By analyzing existing cross correlation between DB Financial Investment and Dongwoo Farm To, you can compare the effects of market volatilities on DB Financial and Dongwoo Farm and check how they will diversify away market risk if combined in the same portfolio for a given time horizon. You can also utilize pair trading strategies of matching a long position in DB Financial with a short position of Dongwoo Farm. Check out your portfolio center. Please also check ongoing floating volatility patterns of DB Financial and Dongwoo Farm.
Diversification Opportunities for DB Financial and Dongwoo Farm
0.59 | Correlation Coefficient |
Very weak diversification
The 3 months correlation between 016610 and Dongwoo is 0.59. Overlapping area represents the amount of risk that can be diversified away by holding DB Financial Investment and Dongwoo Farm To in the same portfolio, assuming nothing else is changed. The correlation between historical prices or returns on Dongwoo Farm To and DB Financial is a relative statistical measure of the degree to which these equity instruments tend to move together. The correlation coefficient measures the extent to which returns on DB Financial Investment are associated (or correlated) with Dongwoo Farm. Values of the correlation coefficient range from -1 to +1, where. The correlation of zero (0) is possible when the price movement of Dongwoo Farm To has no effect on the direction of DB Financial i.e., DB Financial and Dongwoo Farm go up and down completely randomly.

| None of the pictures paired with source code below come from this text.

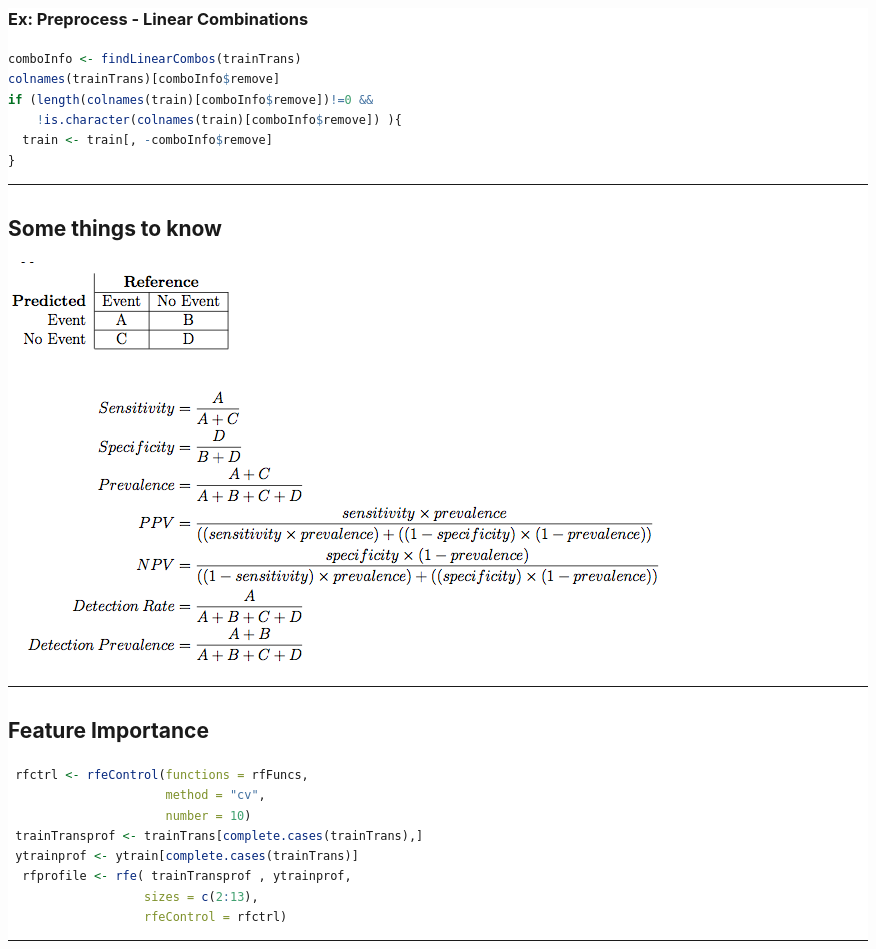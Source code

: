 
### Ex: Preprocess - Linear Combinations


```r
comboInfo <- findLinearCombos(trainTrans)
colnames(trainTrans)[comboInfo$remove]
if (length(colnames(train)[comboInfo$remove])!=0 &&
    !is.character(colnames(train)[comboInfo$remove]) ){
  train <- train[, -comboInfo$remove]
}
```

---

## Some things to know

![](table.png) 

![](cm.png) 

---

## Feature Importance


```r
 rfctrl <- rfeControl(functions = rfFuncs, 
                      method = "cv", 
                      number = 10)
 trainTransprof <- trainTrans[complete.cases(trainTrans),]
 ytrainprof <- ytrain[complete.cases(trainTrans)]
  rfprofile <- rfe( trainTransprof , ytrainprof,
                   sizes = c(2:13),
                   rfeControl = rfctrl)
```

---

Pair Corralation between DB Financial and Dongwoo Farm
Assuming the 90 days trading horizon DB Financial Investment is expected to generate 1.44 times more return on investment than Dongwoo Farm. However, DB Financial is 1.44 times more volatile than Dongwoo Farm To. It trades about 0.14 of its potential returns per unit of risk. Dongwoo Farm To is currently generating about 0.07 per unit of risk. If you would invest 523,000 in DB Financial Investment on December 1, 2024 and sell it today you would earn a total of 65,000 from holding DB Financial Investment or generate 12.43% return on investment over 90 days.

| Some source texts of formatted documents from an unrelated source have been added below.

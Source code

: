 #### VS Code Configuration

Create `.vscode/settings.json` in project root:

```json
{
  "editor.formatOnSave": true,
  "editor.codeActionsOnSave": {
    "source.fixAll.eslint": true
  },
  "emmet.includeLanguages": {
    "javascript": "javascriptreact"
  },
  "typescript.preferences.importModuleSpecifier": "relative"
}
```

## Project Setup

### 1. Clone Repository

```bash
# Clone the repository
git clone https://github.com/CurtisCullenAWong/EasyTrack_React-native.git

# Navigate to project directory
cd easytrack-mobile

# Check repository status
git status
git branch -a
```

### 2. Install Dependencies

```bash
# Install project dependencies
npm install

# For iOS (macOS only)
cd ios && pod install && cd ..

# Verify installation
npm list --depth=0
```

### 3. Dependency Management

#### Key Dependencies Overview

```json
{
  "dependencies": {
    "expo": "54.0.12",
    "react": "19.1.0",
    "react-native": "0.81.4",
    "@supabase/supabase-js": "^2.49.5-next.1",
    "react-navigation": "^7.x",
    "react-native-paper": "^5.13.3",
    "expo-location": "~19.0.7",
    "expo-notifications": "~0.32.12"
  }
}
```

Time Period | 3 Months [change] |
Direction | Moves Together |
Strength | Weak |
Accuracy | 100.0% |
Values | Daily Returns |
DB Financial Investment vs. Dongwoo Farm To
Performance |
Timeline |
DB Financial Investment |
Dongwoo Farm To |
DB Financial and Dongwoo Farm Volatility Contrast
Predicted Return Density |
Returns |
Pair Trading with DB Financial and Dongwoo Farm
The main advantage of trading using opposite DB Financial and Dongwoo Farm positions is that it hedges away some unsystematic risk. Because of two separate transactions, even if DB Financial position performs unexpectedly, Dongwoo Farm can make up some of the losses. Pair trading also minimizes risk from directional movements in the market. For example, if an entire industry or sector drops because of unexpected headlines, the short position in Dongwoo Farm will offset losses from the drop in Dongwoo Farm's long position.DB Financial vs. Duksan Hi Metal | DB Financial vs. Daiyang Metal Co | DB Financial vs. Dongil Metal Co | DB Financial vs. BGF Retail Co |
Dongwoo Farm vs. Dongbu Insurance Co | Dongwoo Farm vs. PI Advanced Materials | Dongwoo Farm vs. Hanwha Life Insurance | Dongwoo Farm vs. LS Materials |
Check out your portfolio center.Note that this page's information should be used as a complementary analysis to find the right mix of equity instruments to add to your existing portfolios or create a brand new portfolio. You can also try the Portfolio Optimization module to compute new portfolio that will generate highest expected return given your specified tolerance for risk.